La pathologisation des difficultés d’apprentissage et la subordination du social au biologique renvoient à la question épistémologique des cadres théoriques ou idéologiques sur lesquels elles sont fondées.
Il existe aujourd’hui un courant de la recherche en psychologie et en sciences humaines qui, s’appuyant sur le modèle des sciences de la nature, postule que l’explication des conduites humaines et des phénomènes sociaux doit être plutôt recherchée dans des déterminants biologiques que dans des déterminants environnementaux.
Dans ces conditions, il paraîtrait, par exemple, logique de penser que les inégalités sociales existant entre personnes handicapées et personnes valides s’expliquent par une relation causale entre l’atteinte par des déficiences et la catégorie socioprofessionnelle, puisqu’il est clair que certaines déficiences, notamment mentales, sont susceptibles de constituer un obstacle rédhibitoire pour l’accès à des emplois de haut niveau. Dans ce cas, ce serait la déficience qui influerait sur le destin social de la personne, mais il faut évidemment que la manifestation de la déficience précède l’acquisition du statut social.
De même, on pourrait penser que les difficultés qu’éprouvent les personnes handicapées à progresser dans leur emploi, lorsqu’elles en ont un, que ce soit en milieu adapté ou en milieu ordinaire, puissent vraisemblablement être liées à la gravité de leurs atteintes physiques ou psychiques. Or dans un dossier du CTNERHI, on découvre « qu’un grand nombre de travailleurs handicapés sont plus handicapés par leur faible qualification que par une déficience lourde »
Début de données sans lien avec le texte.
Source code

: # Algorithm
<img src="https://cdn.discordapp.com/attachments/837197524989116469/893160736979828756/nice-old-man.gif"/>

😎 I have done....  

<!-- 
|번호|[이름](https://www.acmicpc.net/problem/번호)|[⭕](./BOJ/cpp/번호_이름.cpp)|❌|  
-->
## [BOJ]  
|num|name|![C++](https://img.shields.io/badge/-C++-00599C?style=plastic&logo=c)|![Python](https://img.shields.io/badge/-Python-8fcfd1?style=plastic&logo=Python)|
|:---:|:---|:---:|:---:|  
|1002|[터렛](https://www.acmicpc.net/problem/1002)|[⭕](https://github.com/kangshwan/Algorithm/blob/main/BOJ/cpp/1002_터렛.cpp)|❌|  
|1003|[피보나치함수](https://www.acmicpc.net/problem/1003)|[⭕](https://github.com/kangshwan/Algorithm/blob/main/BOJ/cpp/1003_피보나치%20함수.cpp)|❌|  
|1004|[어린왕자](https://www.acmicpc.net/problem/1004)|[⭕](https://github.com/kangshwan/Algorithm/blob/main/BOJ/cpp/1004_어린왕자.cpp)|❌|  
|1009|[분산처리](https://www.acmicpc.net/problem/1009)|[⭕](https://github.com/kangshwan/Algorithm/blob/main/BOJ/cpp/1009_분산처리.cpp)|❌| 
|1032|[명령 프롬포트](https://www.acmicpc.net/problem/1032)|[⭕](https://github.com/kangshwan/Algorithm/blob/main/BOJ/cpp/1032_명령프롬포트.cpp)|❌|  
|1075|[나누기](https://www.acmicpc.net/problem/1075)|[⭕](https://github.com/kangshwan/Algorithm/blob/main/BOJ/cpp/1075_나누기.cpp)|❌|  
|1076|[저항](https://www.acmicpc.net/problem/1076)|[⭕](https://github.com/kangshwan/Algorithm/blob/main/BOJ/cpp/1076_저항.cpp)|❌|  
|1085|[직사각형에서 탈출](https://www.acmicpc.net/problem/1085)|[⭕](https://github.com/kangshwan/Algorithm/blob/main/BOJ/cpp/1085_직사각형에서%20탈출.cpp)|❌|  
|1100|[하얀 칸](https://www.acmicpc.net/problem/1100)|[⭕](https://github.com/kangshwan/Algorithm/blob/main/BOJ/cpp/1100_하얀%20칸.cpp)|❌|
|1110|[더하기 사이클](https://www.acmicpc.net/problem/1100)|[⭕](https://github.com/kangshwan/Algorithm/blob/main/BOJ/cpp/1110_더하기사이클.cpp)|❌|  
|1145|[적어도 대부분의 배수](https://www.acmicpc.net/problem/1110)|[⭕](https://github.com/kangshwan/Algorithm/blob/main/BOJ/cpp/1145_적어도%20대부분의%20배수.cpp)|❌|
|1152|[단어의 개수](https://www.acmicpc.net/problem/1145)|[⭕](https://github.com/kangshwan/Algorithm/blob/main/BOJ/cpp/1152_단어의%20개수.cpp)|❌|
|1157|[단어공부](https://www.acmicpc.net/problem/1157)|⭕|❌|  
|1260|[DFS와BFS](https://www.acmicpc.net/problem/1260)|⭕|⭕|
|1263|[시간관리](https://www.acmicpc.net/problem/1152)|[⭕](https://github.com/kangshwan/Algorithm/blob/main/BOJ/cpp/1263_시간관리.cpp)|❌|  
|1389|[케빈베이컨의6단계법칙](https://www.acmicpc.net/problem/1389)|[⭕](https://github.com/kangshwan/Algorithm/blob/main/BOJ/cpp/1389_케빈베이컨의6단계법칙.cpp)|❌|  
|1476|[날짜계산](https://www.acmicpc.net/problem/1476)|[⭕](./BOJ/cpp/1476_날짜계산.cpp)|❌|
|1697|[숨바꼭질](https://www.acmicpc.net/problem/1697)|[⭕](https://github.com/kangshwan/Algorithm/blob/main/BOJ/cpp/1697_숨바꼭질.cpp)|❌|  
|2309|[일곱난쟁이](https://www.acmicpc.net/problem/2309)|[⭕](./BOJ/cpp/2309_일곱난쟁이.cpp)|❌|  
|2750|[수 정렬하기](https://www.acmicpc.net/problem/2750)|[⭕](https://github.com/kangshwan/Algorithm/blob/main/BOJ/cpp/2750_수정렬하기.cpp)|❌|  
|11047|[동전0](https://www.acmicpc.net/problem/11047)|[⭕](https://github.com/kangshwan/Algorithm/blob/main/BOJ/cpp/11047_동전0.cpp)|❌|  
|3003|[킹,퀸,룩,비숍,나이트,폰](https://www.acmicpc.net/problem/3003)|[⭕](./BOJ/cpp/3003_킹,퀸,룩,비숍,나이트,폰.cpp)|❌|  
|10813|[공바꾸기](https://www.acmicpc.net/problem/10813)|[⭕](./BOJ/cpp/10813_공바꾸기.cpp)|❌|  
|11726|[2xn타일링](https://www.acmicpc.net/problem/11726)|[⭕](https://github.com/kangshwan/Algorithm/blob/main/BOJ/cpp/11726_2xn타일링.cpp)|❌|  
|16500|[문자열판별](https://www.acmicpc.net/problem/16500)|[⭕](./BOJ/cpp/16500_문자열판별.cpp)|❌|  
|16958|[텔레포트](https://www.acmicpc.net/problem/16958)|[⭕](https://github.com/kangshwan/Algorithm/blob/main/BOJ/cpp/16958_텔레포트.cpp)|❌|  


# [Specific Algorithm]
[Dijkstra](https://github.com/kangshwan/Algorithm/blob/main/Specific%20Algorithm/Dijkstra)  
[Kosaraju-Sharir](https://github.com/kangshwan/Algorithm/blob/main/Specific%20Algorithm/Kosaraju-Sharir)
Il existe des mécanismes de « production des inégalités en termes de handicap ». Le fait que certaines personnes courent plus de risques d’être en situation de handicap « n’est pas le fruit du hasard ou de l’hérédité », mais relève d’un processus dans lequel « le social s’immisce dans le biologique » ; « même la dimension biophysique du handicap (les déficiences) dépend de la position occupée dans la société et ne peut être entièrement comprise comme un fait de nature ».
Une telle mutation des représentations dans le champ du handicap méritait d’être approfondie, voire corroborée, grâce à d’autres contributions de chercheurs et de professionnels.